Published December 29, 2017

By Tom Campbell

by Tom Campbell, Producer and Moderator, NC SPIN, December 28, 2017.

Our legislators are due to return to Raleigh on January 10th, another continuation of the 2017 session they just can’t seem to conclude. The January date was set to spend a day or so passing judicial reforms, a prospect that doesn’t seem likely.

As the legislative session was coming to a close in July, Representative Justin Burr proposed a judicial redistricting bill to redraw the districts for superior and district court judgeships, as well as those for District Attorneys. The 11th hour proposal drew immediate opposition, as much because it was thrown into the hopper at the last minute as because of opposition to the proposal itself. No system-wide redistricting had occurred since the 1955 creation of our state’s court system and during that time we have gained millions of residents and population centers have shifted, accompanied by major shifts in judicial workloads.
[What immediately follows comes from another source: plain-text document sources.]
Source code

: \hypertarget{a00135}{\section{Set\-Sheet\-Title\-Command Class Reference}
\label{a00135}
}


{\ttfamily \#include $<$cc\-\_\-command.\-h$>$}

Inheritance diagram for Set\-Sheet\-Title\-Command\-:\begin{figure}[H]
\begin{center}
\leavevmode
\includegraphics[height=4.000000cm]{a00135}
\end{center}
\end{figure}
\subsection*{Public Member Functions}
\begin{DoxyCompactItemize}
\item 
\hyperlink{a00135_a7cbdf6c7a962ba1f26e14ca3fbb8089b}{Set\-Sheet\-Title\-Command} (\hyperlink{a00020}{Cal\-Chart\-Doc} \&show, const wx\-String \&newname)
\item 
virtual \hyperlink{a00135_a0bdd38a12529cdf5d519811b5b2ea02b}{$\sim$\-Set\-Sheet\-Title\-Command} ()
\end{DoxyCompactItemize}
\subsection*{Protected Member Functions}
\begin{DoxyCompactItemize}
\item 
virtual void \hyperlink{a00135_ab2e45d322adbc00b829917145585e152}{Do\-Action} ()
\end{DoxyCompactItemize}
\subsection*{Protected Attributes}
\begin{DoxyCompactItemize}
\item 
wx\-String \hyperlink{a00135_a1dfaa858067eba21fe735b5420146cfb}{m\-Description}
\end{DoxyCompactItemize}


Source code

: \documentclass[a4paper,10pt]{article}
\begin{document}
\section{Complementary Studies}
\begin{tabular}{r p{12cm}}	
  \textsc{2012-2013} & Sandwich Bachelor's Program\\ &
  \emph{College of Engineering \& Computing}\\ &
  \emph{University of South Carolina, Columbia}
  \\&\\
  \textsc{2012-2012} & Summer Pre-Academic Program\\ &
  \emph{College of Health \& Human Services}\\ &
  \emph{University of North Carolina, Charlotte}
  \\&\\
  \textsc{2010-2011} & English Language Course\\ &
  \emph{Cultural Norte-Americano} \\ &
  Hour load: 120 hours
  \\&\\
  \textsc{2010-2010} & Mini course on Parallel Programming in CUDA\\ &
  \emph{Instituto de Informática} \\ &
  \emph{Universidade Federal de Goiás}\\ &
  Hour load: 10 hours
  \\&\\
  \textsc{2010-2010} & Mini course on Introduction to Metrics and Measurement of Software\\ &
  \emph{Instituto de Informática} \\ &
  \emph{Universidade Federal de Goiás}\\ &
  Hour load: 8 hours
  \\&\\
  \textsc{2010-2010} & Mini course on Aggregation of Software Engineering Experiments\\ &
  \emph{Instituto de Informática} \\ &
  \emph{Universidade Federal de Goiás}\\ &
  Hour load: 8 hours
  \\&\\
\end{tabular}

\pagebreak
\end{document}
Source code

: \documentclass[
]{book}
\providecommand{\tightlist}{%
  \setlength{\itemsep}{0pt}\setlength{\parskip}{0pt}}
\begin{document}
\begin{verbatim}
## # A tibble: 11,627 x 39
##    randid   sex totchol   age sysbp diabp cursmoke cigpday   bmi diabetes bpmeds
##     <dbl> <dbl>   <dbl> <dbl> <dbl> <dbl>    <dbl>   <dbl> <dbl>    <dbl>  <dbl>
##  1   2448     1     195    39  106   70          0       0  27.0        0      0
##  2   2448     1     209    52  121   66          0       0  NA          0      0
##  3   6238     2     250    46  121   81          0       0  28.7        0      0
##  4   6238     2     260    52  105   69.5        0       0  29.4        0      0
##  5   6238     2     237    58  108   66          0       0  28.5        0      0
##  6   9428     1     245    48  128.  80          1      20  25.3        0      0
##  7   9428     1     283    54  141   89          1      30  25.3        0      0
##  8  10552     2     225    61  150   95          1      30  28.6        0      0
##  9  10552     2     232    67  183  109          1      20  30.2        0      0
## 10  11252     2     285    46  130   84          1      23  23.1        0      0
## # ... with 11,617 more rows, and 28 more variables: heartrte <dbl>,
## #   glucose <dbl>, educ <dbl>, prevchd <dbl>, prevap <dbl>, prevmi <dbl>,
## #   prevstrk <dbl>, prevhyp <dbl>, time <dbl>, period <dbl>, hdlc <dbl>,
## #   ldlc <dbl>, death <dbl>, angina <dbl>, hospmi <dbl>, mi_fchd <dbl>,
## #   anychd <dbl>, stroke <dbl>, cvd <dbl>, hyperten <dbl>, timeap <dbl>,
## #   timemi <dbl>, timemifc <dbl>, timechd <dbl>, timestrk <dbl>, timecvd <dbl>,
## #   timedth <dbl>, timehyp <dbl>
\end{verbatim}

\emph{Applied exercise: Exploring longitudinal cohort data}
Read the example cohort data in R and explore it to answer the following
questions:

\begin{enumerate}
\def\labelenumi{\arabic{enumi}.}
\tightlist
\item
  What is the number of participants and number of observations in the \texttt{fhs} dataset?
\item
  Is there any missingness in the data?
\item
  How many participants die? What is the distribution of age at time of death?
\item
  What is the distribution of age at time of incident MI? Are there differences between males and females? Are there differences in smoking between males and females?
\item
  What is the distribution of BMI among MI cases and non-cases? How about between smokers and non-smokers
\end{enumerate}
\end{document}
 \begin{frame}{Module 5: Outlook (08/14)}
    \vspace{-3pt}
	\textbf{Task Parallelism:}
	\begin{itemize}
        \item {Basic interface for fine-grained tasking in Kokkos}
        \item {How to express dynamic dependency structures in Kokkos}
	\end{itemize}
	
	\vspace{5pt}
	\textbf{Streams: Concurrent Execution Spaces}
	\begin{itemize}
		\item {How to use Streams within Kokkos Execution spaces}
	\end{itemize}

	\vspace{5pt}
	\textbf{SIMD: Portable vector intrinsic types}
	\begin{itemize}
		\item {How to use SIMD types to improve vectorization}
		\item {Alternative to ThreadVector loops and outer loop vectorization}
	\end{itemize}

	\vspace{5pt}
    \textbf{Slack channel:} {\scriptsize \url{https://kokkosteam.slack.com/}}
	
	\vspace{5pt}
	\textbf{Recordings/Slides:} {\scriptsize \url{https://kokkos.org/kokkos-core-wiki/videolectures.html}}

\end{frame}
After more deliberation opposition shifted away from the concept of redrawing judicial maps to who would redraw them and how it would be accomplished. Bluntly stated, too few had confidence in turning over the process to the same group who re-drew Congressional and legislative districts in 2011 and, rather than attempting to allay concerns by establishing a fair and deliberative process that allowed sufficient input, legislative leadership seemed intent to make it happen quickly. Public doubts were confirmed when proposed new maps revealed that 12 district court districts would double-bunk judges and that 53 percent of those were African Americans. The proposed maps also contained 10 districts where superior court judges were double-bunked, 28 percent of them African Americans.

To make the optics of this redistricting worse, lawmakers, wanting to put the new maps in effect for the 2018 election cycle, recognized there wasn’t sufficient time to both pass the new districts and hold judicial primaries in the normal time frame, so instead of waiting to establish the new districts another year, decided to eliminate judicial primaries in 2018, triggering lawsuits claiming again that their actions were unconstitutional.

Isn’t this another replay of the redistricting movie we’ve already watched? But wait. It gets even more curious. The Nightmare on Jones Street producers weren’t content with the level of angst already generated and decided to create almost total maelstrom.

The 2017 legislative session had already passed laws requiring that all judicial candidates list their political party affiliation on the election ballot. Voters freely admit they don’t know much about those who run for the bench and evidently lawmakers didn’t think the voters were selecting enough Republican judges, so now we will politicize judicial elections. Add to this mix a proposal to limit judicial terms to two years instead of the eight-years currently called for in our Constitution for appellate and superior court judges and four-year terms for district court judges. And while we’re throwing the judicial system into turmoil let’s raise again the suggestion to take away the popular election of judges and develop some undefined process for judicial selection.

I’m neither a lawyer, judge nor lawmaker, but I think I have enough common sense to rule that this whole concept of judicial reform needs to tabled until such time as reasoned, fair-minded and adequate debate can come up with something better than what we’ve seen and heard so far.